She opened her eyes and lifted her head from her pillow. How many hours had passed? she wondered, but she did not wait to find out. The new day was only at first light as she jumped out of bed, rushed across the room to the balcony, grabbing her trusty knapsack along the way.

With shaking hands, she took out her folding telescope and tried to locate Agnos from her balcony. She struggled to hold the spyglass steady despite her frightened trembling and searched the predawn sky until she saw black smoke rising in the distance. She gasped when an orange explosion flared out, so small with the miles between.

Oh, Gabriel.

Her heart thumping, she scanned the horizon for further clues about what was happening around Agnos. Blast, it was too far to make out much. Slowly sweeping the whole area with her telescope, she stopped in astonishment, suddenly spotting the first-rates.

Good God, they must’ve gotten the message faster than Commander Blake had realized. They were already sailing toward the strait in a massive line like lumbering Leviathans. Before long, they would enter the narrow channel and pass by Ali Pasha’s coast, reminding him, as ordered, of their protection of Kavros.

At first, Sophia was heartened to see them. With Gabriel’s attack already under way, this was most felicitous timing. Their arrival was not too soon to tip off the enemy that something was afoot, and indeed, at this point, Gabriel’s lesser forces, for all their courage, surely needed whatever fresh help they could get.

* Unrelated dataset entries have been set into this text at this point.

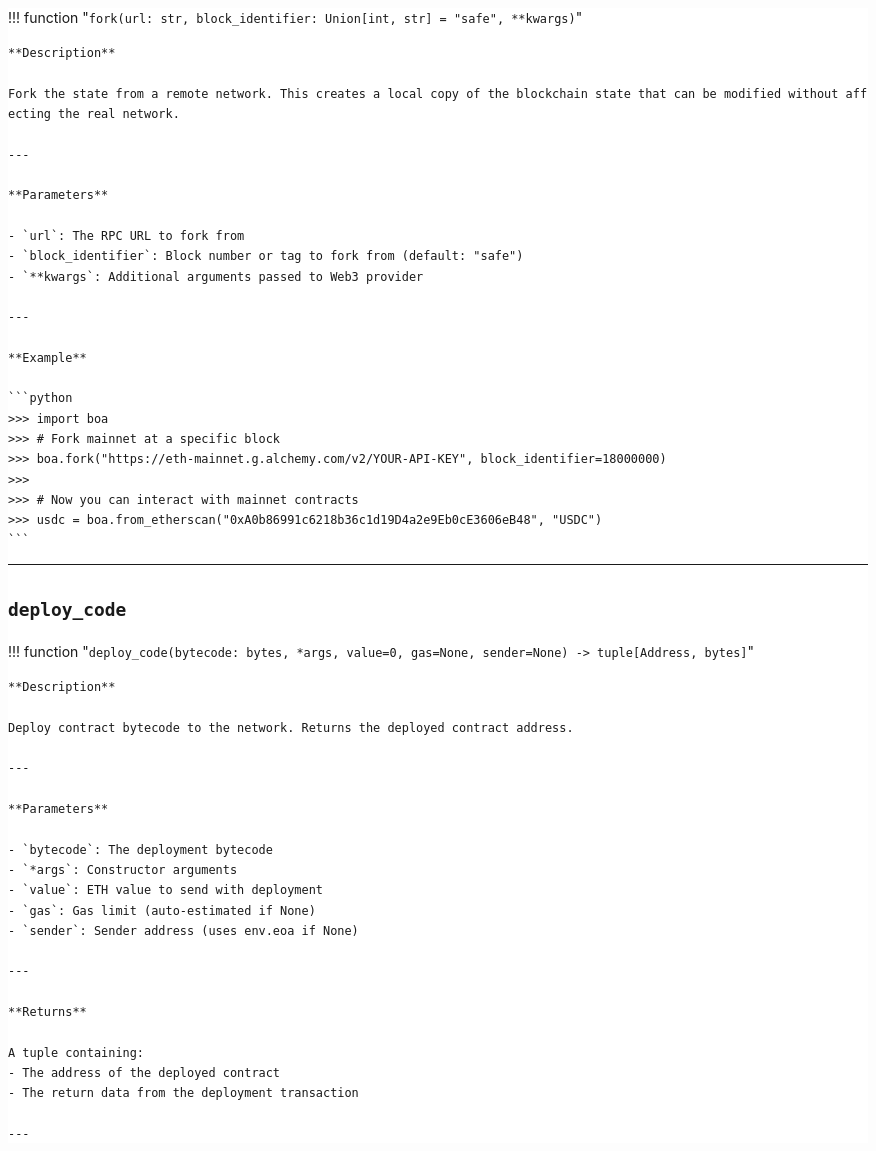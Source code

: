 !!! function "`fork(url: str, block_identifier: Union[int, str] = "safe", **kwargs)`"

    **Description**

    Fork the state from a remote network. This creates a local copy of the blockchain state that can be modified without affecting the real network.

    ---

    **Parameters**

    - `url`: The RPC URL to fork from
    - `block_identifier`: Block number or tag to fork from (default: "safe")
    - `**kwargs`: Additional arguments passed to Web3 provider

    ---

    **Example**

    ```python
    >>> import boa
    >>> # Fork mainnet at a specific block
    >>> boa.fork("https://eth-mainnet.g.alchemy.com/v2/YOUR-API-KEY", block_identifier=18000000)
    >>>
    >>> # Now you can interact with mainnet contracts
    >>> usdc = boa.from_etherscan("0xA0b86991c6218b36c1d19D4a2e9Eb0cE3606eB48", "USDC")
    ```

---

## `deploy_code`

!!! function "`deploy_code(bytecode: bytes, *args, value=0, gas=None, sender=None) -> tuple[Address, bytes]`"

    **Description**

    Deploy contract bytecode to the network. Returns the deployed contract address.

    ---

    **Parameters**

    - `bytecode`: The deployment bytecode
    - `*args`: Constructor arguments
    - `value`: ETH value to send with deployment
    - `gas`: Gas limit (auto-estimated if None)
    - `sender`: Sender address (uses env.eoa if None)

    ---

    **Returns**

    A tuple containing:
    - The address of the deployed contract
    - The return data from the deployment transaction

    ---
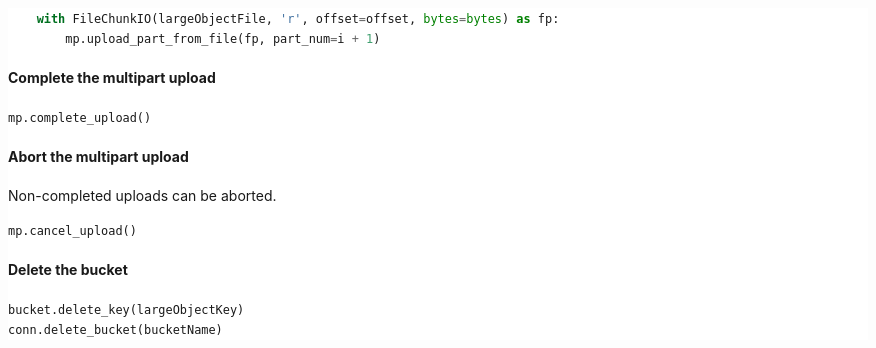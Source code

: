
 ```python
    with FileChunkIO(largeObjectFile, 'r', offset=offset, bytes=bytes) as fp:
        mp.upload_part_from_file(fp, part_num=i + 1)
```

#### Complete the multipart upload

```python
mp.complete_upload()
```

#### Abort the multipart upload

Non-completed uploads can be aborted.

```python
mp.cancel_upload()
```

#### Delete the bucket

```python
bucket.delete_key(largeObjectKey)
conn.delete_bucket(bucketName)
```

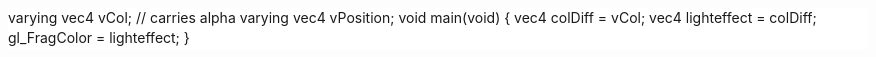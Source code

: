 varying vec4 vCol; // carries alpha
varying vec4 vPosition;
void main(void) {
vec4 colDiff = vCol;
vec4 lighteffect = colDiff;
gl_FragColor = lighteffect;
}
</script> 

<script id="unnamed_chunk_2vshader24" type="x-shader/x-vertex">
attribute vec3 aPos;
attribute vec4 aCol;
uniform mat4 mvMatrix;
uniform mat4 prMatrix;
varying vec4 vCol;
varying vec4 vPosition;
attribute vec2 aTexcoord;
varying vec2 vTexcoord;
attribute vec2 aOfs;
void main(void) {
vCol = aCol;
vTexcoord = aTexcoord;
vec4 pos = prMatrix * mvMatrix * vec4(aPos, 1.);
pos = pos/pos.w;
gl_Position = pos + vec4(aOfs, 0.,0.);
}
</script>
<script id="unnamed_chunk_2fshader24" type="x-shader/x-fragment"> 
#ifdef GL_ES
precision highp float;
#endif
varying vec4 vCol; // carries alpha
varying vec4 vPosition;
varying vec2 vTexcoord;
uniform sampler2D uSampler;
void main(void) {
vec4 colDiff = vCol;
vec4 lighteffect = colDiff;
vec4 textureColor = lighteffect*texture2D(uSampler, vTexcoord);
if (textureColor.a < 0.1)
discard;
else
gl_FragColor = textureColor;
}
</script> 

<script id="unnamed_chunk_2vshader25" type="x-shader/x-vertex">
attribute vec3 aPos;
attribute vec4 aCol;
uniform mat4 mvMatrix;
uniform mat4 prMatrix;
varying vec4 vCol;
varying vec4 vPosition;
void main(void) {
vPosition = mvMatrix * vec4(aPos, 1.);
gl_Position = prMatrix * vPosition;
vCol = aCol;
}
</script>
<script id="unnamed_chunk_2fshader25" type="x-shader/x-fragment"> 
#ifdef GL_ES
precision highp float;
#endif
varying vec4 vCol; // carries alpha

But then—studying the scene before her, a bit of movement on one of the rocky outcroppings caught her eye.

Puzzled, she focused the telescope on the tall, jagged clump of rock and suddenly gasped to spot a dark-skinned man in position there—with a carronade!

Bewildered, she trained her spyglass on another of the seemingly uninhabited rocks. And again, she saw another turbaned foreigner lying in wait with a fatbarreled, short-range artillery piece.

And another, stationed on yet another cluster of rocks. As the sun made its first foray over the horizon, it glimmered over the mighty masts of the approaching British first-rates, and illumined several more of the enemy’s unobtrusive positions.

Chills ran down Sophia’s spine, and as she lowered her spyglass from her, it all came clear.

It’s a trap.

This is exactly what they want us to do. They’re going to destroy the ships.

The fiends were lying in wait with their portable cannons, positioned to blast the mighty first-rates in the one spot where every ship was most vulnerable: its unprotected stern.

Any attack from the side was useless and would be met with a devastating broadside from the vessel’s full arsenal of guns; the bow, too, was well protected. But the stern was every ship’s Achilles’ heel.

All they had to do was time it right, let the ships pass to the fore and then hit them from behind.

With the first-rates crippled, foundered in the strait, Kavros’s defenses would be severely compromised.

Then the Order of the Scorpion could take the island.

Gabriel’s dire warning of the greater threat echoed in her ears. Not just Kavros was in danger. Those first-rates kept the peace throughout the Mediterranean.

Oh, God.
Her heart in her throat, she realized she had to keep those warships out of the strait! They had to be warned to stay back immediately. But how?

On the beach below the palace, the fishermen were already out and stirring, readying their boats for the morning’s catch. Her eyes narrowed as her gaze homed in on them. Why, if that was the only navy that Kavros could boast of its own, then it was hers to lead.

The next thing she knew, she was running out of her room.

“Timo, wake up! Come with me!” Her trusty guard was seated on a chair outside her chamber door. She shook him back to wakefulness but did not wait for him, dashing off and rushing through the palace with a few sleepy attendants scrambling after her.

He leapt up, still groggy, and came bounding after her. “What’s going on?”

“The first-rates have come! We’ve got to keep those ships out of the narrows! Hurry up!” Tearing out of the palace, she went barreling down to the water.

The atmosphere was tense down on the slowly lightening beach. The fishermen could hear the distant cannon-fire coming from the direction of Agnos and did not know what to make of it.

When Sophia came tearing down into their midst, calling to them, they turned and looked at her suspiciously, unaware of who she was.

“Fishermen of Kavros! To your boats! Your country needs you!”

They turned and looked at her in question, not quite sure who this young woman yelling at them was.

Timo came rushing after her.

“Will you take me aboard?” she cried, racing over to the shaggy captain of the largest boat. She stared eagerly at him, out of breath.

“Your Highness!” Timo exclaimed, but he could not stop her as she zipped up the ladder and jumped onto the boat.

“Highness?” the men murmured. “It’s the princess?”

“Indeed, it is!” she cried, grabbing hold of a line and jumping up onto the rails. She addressed them at the top of her lungs. “And I implore your service now! We must into the straits at once!”

“Princess—what is going on?” the captain exclaimed.

“The British ships are coming into the narrows, and if they advance much farther, they’ll be destroyed! We can’t let that happen! They are our allies, and if they’re destroyed, they can’t protect our country. It’s a trap! Don’t you see? Oh, there’s no time to explain! Are you with me or not?”

They hesitated, probably unsure if she was a madwoman.

“Don’t you hear the guns?” she cried with an angry, sweeping gesture toward the sea.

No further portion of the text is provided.